Are stock options taxable when received?
Henry Morales
Published Mar 20, 2026
Statutory Stock Options You have taxable income or deductible loss when you sell the stock you bought by exercising the option. You generally treat this amount as a capital gain or loss. However, if you don’t meet special holding period requirements, you’ll have to treat income from the sale as ordinary income.
How are private stock options taxed?
Employees pay ordinary (compensation) income tax when they exercise options (taxable gain/income = Fair Market Value of stock at exercise less price at which they can buy stock).

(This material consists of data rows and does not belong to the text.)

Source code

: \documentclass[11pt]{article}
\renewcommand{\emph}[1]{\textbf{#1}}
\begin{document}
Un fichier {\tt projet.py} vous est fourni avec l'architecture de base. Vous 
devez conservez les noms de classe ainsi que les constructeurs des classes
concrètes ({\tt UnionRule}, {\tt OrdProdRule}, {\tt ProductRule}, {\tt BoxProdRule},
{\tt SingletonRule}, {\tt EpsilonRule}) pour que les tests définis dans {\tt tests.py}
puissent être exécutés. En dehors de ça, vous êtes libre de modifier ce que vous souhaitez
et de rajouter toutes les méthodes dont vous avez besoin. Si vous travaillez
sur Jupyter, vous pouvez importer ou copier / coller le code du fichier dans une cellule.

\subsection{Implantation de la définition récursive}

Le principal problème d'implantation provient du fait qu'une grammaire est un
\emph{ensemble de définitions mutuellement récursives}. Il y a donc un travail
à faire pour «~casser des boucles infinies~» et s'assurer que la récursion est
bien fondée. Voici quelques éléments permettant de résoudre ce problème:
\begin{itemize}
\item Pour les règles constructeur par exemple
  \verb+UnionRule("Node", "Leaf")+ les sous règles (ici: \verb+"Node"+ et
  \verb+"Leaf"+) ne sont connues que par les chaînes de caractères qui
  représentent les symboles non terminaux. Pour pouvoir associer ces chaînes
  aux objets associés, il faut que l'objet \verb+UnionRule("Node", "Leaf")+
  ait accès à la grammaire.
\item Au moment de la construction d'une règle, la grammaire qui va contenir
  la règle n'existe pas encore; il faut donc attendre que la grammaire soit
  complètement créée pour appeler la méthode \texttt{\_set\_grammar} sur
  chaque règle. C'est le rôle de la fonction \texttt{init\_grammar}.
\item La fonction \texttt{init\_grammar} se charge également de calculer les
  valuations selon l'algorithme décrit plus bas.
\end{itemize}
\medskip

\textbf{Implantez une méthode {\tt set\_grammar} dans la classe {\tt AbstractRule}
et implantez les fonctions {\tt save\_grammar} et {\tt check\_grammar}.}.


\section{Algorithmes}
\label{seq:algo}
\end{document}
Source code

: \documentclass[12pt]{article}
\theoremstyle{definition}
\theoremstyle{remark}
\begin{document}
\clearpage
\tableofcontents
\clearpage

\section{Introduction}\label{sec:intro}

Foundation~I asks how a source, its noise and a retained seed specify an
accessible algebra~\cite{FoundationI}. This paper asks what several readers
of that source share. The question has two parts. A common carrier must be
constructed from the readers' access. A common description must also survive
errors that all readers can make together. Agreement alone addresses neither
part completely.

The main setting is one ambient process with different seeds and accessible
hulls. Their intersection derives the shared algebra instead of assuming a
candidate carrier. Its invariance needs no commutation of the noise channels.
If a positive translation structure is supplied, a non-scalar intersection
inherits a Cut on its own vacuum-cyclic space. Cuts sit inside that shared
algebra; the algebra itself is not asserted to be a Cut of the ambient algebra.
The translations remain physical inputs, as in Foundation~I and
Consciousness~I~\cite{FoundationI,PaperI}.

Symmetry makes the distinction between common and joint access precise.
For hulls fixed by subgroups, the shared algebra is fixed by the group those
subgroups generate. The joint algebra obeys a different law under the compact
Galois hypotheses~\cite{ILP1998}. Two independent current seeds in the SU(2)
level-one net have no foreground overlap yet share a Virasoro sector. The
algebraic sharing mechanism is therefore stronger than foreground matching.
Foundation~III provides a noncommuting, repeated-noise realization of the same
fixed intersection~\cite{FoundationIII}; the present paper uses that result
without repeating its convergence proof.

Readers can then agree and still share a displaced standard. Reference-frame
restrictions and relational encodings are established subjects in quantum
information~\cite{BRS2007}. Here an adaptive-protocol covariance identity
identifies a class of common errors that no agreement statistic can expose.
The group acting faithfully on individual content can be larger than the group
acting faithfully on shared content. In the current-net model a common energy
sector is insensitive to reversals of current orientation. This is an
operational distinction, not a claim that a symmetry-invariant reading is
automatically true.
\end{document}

If long-term capital rates apply then the gain is taxed at either 0%, 15% or 20% depending on taxable income.
How stock options are taxed and reported?
If you exercise the nonstatutory option, you must include the fair market value of the stock when you acquired it, less any amount you paid for the stock. When you sell the stock, you report capital gains or losses for the difference between your tax basis and what you receive on the sale.
How do I account for stock options on my tax return?
However, when you sell an option—or the stock you acquired by exercising the option—you must report the profit or loss on Schedule D of your Form 1040. If you’ve held the stock or option for less than one year, your sale will result in a short-term gain or loss, which will either add to or reduce your ordinary income.
What kind of tax treatment do stock options get?
Some types of stock options receive favorable income tax treatment. Receiving pay in the form of stock options serves as a form of forced savings, since the money cannot be spent until the restrictions expire. Of course, it is a risky form of pay, since the company’s stock may go down instead of up.
Do you have to report stock options on your tax return?
When you buy an open-market option, you’re not responsible for reporting any information on your tax return. However, when you sell an option—or the stock you acquired by exercising the option—you must report the profit or loss on Schedule D of your Form 1040.
What kind of stock options do you get from your employer?
The two main types of stock options you might receive from your employer are: These employer stock options are often awarded at a discount or a fixed price to buy stock in the company. While both types of options are often used as bonus or reward payments to employees, they carry different tax implications.
What happens when you exercise a stock option?
When you exercise an option, you agree to pay the price specified by the option for shares of stock, also called the award, strike, or exercise price.